Tuzla escort sabahları, denizle rüzgârın birbirine karıştığı bir sessizlikle başlardı. Balıkçı tekneleri çoktan açılmış olur, martı sesleri sahilin soğuk taşlarına çalınırdı. Zeynep her sabah o seslerle uyanırdı. Küçük, rutubetli bir odada yaşıyordu; tek penceresi denize kucaktan inmeyen bakıyordu ama perdeyi çoğu zaman açmazdı. Çünkü dışarının ışığı, içindeki karanlığı gösterecek diye korkardı.

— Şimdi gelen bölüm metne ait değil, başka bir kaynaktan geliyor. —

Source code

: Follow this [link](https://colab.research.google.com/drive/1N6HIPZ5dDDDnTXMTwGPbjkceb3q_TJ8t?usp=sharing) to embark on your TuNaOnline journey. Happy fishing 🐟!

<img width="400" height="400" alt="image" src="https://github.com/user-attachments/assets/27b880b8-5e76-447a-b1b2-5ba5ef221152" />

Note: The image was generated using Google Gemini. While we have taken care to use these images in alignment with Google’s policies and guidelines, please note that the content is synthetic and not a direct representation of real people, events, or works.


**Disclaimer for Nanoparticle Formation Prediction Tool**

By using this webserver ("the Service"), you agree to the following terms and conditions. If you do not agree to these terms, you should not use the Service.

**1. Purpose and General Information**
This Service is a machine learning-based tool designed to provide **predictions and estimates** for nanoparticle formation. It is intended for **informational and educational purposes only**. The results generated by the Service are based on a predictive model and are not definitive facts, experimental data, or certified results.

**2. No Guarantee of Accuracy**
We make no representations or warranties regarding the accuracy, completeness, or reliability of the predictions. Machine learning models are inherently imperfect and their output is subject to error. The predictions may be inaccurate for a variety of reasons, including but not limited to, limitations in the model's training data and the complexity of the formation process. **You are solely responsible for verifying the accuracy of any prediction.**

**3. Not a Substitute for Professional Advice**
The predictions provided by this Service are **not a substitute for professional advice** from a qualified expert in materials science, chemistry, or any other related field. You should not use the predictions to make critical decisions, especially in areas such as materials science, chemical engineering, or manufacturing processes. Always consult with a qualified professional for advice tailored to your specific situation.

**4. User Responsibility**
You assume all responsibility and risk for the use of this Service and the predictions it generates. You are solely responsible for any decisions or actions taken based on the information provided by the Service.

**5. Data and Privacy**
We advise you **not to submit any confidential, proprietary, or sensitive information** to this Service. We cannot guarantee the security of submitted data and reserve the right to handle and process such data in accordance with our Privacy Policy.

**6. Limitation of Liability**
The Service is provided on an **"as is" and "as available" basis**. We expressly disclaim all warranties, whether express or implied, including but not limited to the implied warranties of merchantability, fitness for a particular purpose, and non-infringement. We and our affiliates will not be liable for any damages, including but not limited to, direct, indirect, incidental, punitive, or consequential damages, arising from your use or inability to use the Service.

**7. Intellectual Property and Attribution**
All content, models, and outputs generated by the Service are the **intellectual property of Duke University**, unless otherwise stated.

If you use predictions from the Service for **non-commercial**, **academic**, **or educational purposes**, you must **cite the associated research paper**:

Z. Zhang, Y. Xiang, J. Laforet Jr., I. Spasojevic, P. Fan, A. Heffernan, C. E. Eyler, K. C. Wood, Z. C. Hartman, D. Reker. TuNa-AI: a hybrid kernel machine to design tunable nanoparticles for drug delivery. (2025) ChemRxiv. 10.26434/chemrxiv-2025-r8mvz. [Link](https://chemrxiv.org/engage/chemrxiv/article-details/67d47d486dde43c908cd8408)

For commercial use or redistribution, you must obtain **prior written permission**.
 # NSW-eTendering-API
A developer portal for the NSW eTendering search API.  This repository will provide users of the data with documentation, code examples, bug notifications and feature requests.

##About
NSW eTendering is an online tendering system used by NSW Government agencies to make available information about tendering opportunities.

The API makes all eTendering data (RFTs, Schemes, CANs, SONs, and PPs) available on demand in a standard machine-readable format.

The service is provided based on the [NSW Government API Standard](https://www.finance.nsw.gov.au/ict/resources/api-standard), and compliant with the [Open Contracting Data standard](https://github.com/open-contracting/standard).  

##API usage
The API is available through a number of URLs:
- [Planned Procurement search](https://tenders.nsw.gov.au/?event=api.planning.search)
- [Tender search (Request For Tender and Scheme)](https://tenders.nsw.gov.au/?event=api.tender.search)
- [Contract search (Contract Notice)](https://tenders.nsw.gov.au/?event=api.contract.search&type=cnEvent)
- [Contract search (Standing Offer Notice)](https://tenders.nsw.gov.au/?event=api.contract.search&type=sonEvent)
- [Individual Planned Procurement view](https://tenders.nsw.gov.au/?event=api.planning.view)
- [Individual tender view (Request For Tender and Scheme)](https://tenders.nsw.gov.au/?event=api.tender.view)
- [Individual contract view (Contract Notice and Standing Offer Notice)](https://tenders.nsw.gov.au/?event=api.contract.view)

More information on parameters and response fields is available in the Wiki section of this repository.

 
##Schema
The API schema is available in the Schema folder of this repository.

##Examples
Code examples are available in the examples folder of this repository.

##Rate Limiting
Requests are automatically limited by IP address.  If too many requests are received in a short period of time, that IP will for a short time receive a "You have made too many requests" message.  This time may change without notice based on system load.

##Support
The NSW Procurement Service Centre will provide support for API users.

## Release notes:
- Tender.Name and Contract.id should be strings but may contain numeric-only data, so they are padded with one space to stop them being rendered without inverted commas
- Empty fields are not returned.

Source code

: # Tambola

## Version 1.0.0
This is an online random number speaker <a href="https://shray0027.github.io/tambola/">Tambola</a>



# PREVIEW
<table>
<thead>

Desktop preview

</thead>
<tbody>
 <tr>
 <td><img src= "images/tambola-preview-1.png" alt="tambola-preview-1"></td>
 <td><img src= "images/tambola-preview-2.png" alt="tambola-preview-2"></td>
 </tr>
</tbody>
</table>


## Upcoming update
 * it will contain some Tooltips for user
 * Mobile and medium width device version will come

Henüz yirmi üç yaşındaydı. Hayat, ona çocuk yaşta ağır yükler yüklemişti. Babası küçükken evi terk etmiş, annesi ise hastalığa yenik düşmüştü. Zeynep, İstanbul’un umut dolu yüzünü değil, arka sokaklarını tanımıştı. Tuzla vip escort ilk geldiğinde garsonluk işi bulmuştu. Ama hayatın inişleri, çıkışlarından hep daha fazlaydı. İşten çıkarıldı, evi elinden gitti. Borçlar büyüdü, çaresizlik kapıyı çaldı.
Sonra yanlış insanların arasına karıştı. “Bir süre idare et, sonra kurtulursun,” demişlerdi. Ama o süre hiç bitmedi. Zeynep, her gece Tuzla sahilinin arka sokaklarında, soğuğa ve hayata direniyordu. İnsanlar onu gördüğünde ya yüzünü çeviriyor ya da acıyarak bakıyordu. Oysa Zeynep acıma değil, bir çıkış yolu istiyordu.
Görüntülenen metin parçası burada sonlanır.